→ Problem to work on
Pictures found in the material must be left out, and every line returned as written.

→ Input for this task
*** Block opens ***
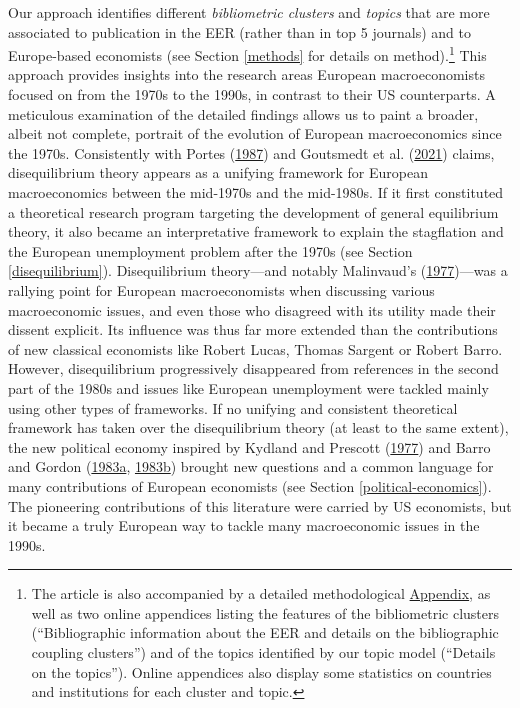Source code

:\documentclass[
  12pt,
  onecolumn]{article}
\begin{document}
Our approach identifies different \emph{bibliometric clusters} and
\emph{topics} that are more associated to publication in the EER (rather
than in top 5 journals) and to Europe-based economists (see Section
\ref{methods} for details on method).\footnote{The article is also
  accompanied by a detailed methodological
  \protect\hyperlink{appendix}{Appendix}, as well as two online
  appendices listing the features of the bibliometric clusters
  (``Bibliographic information about the EER and details on the
  bibliographic coupling clusters'') and of the topics identified by our
  topic model (``Details on the topics''). Online appendices also
  display some statistics on countries and institutions for each cluster
  and topic.} This approach provides insights into the research areas
European macroeconomists focused on from the 1970s to the 1990s, in
contrast to their US counterparts. A meticulous examination of the
detailed findings allows us to paint a broader, albeit not complete,
portrait of the evolution of European macroeconomics since the 1970s.
Consistently with Portes (\protect\hyperlink{ref-portes1987}{1987}) and
Goutsmedt et al. (\protect\hyperlink{ref-goutsmedt2021}{2021}) claims,
disequilibrium theory appears as a unifying framework for European
macroeconomics between the mid-1970s and the mid-1980s. If it first
constituted a theoretical research program targeting the development of
general equilibrium theory, it also became an interpretative framework
to explain the stagflation and the European unemployment problem after
the 1970s (see Section \ref{disequilibrium}). Disequilibrium
theory---and notably Malinvaud's
(\protect\hyperlink{ref-malinvaud1977}{1977})---was a rallying point for
European macroeconomists when discussing various macroeconomic issues,
and even those who disagreed with its utility made their dissent
explicit. Its influence was thus far more extended than the
contributions of new classical economists like Robert Lucas, Thomas
Sargent or Robert Barro. However, disequilibrium progressively
disappeared from references in the second part of the 1980s and issues
like European unemployment were tackled mainly using other types of
frameworks. If no unifying and consistent theoretical framework has
taken over the disequilibrium theory (at least to the same extent), the
new political economy inspired by Kydland and Prescott
(\protect\hyperlink{ref-kydland1977}{1977}) and Barro and Gordon
(\protect\hyperlink{ref-barro1983}{1983a},
\protect\hyperlink{ref-barro1983c}{1983b}) brought new questions and a
common language for many contributions of European economists (see
Section \ref{political-economics}). The pioneering contributions of this
literature were carried by US economists, but it became a truly European
way to tackle many macroeconomic issues in the 1990s.
\end{document}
*** Block closes ***
→ Response below
Source code

:\documentclass[
  12pt,
  onecolumn]{article}
\begin{document}
Our approach identifies different \emph{bibliometric clusters} and
\emph{topics} that are more associated to publication in the EER (rather
than in top 5 journals) and to Europe-based economists (see Section
\ref{methods} for details on method).\footnote{The article is also
  accompanied by a detailed methodological
  \protect\hyperlink{appendix}{Appendix}, as well as two online
  appendices listing the features of the bibliometric clusters
  (``Bibliographic information about the EER and details on the
  bibliographic coupling clusters'') and of the topics identified by our
  topic model (``Details on the topics''). Online appendices also
  display some statistics on countries and institutions for each cluster
  and topic.} This approach provides insights into the research areas
European macroeconomists focused on from the 1970s to the 1990s, in
contrast to their US counterparts. A meticulous examination of the
detailed findings allows us to paint a broader, albeit not complete,
portrait of the evolution of European macroeconomics since the 1970s.
Consistently with Portes (\protect\hyperlink{ref-portes1987}{1987}) and
Goutsmedt et al. (\protect\hyperlink{ref-goutsmedt2021}{2021}) claims,
disequilibrium theory appears as a unifying framework for European
macroeconomics between the mid-1970s and the mid-1980s. If it first
constituted a theoretical research program targeting the development of
general equilibrium theory, it also became an interpretative framework
to explain the stagflation and the European unemployment problem after
the 1970s (see Section \ref{disequilibrium}). Disequilibrium
theory---and notably Malinvaud's
(\protect\hyperlink{ref-malinvaud1977}{1977})---was a rallying point for
European macroeconomists when discussing various macroeconomic issues,
and even those who disagreed with its utility made their dissent
explicit. Its influence was thus far more extended than the
contributions of new classical economists like Robert Lucas, Thomas
Sargent or Robert Barro. However, disequilibrium progressively
disappeared from references in the second part of the 1980s and issues
like European unemployment were tackled mainly using other types of
frameworks. If no unifying and consistent theoretical framework has
taken over the disequilibrium theory (at least to the same extent), the
new political economy inspired by Kydland and Prescott
(\protect\hyperlink{ref-kydland1977}{1977}) and Barro and Gordon
(\protect\hyperlink{ref-barro1983}{1983a},
\protect\hyperlink{ref-barro1983c}{1983b}) brought new questions and a
common language for many contributions of European economists (see
Section \ref{political-economics}). The pioneering contributions of this
literature were carried by US economists, but it became a truly European
way to tackle many macroeconomic issues in the 1990s.
\end{document}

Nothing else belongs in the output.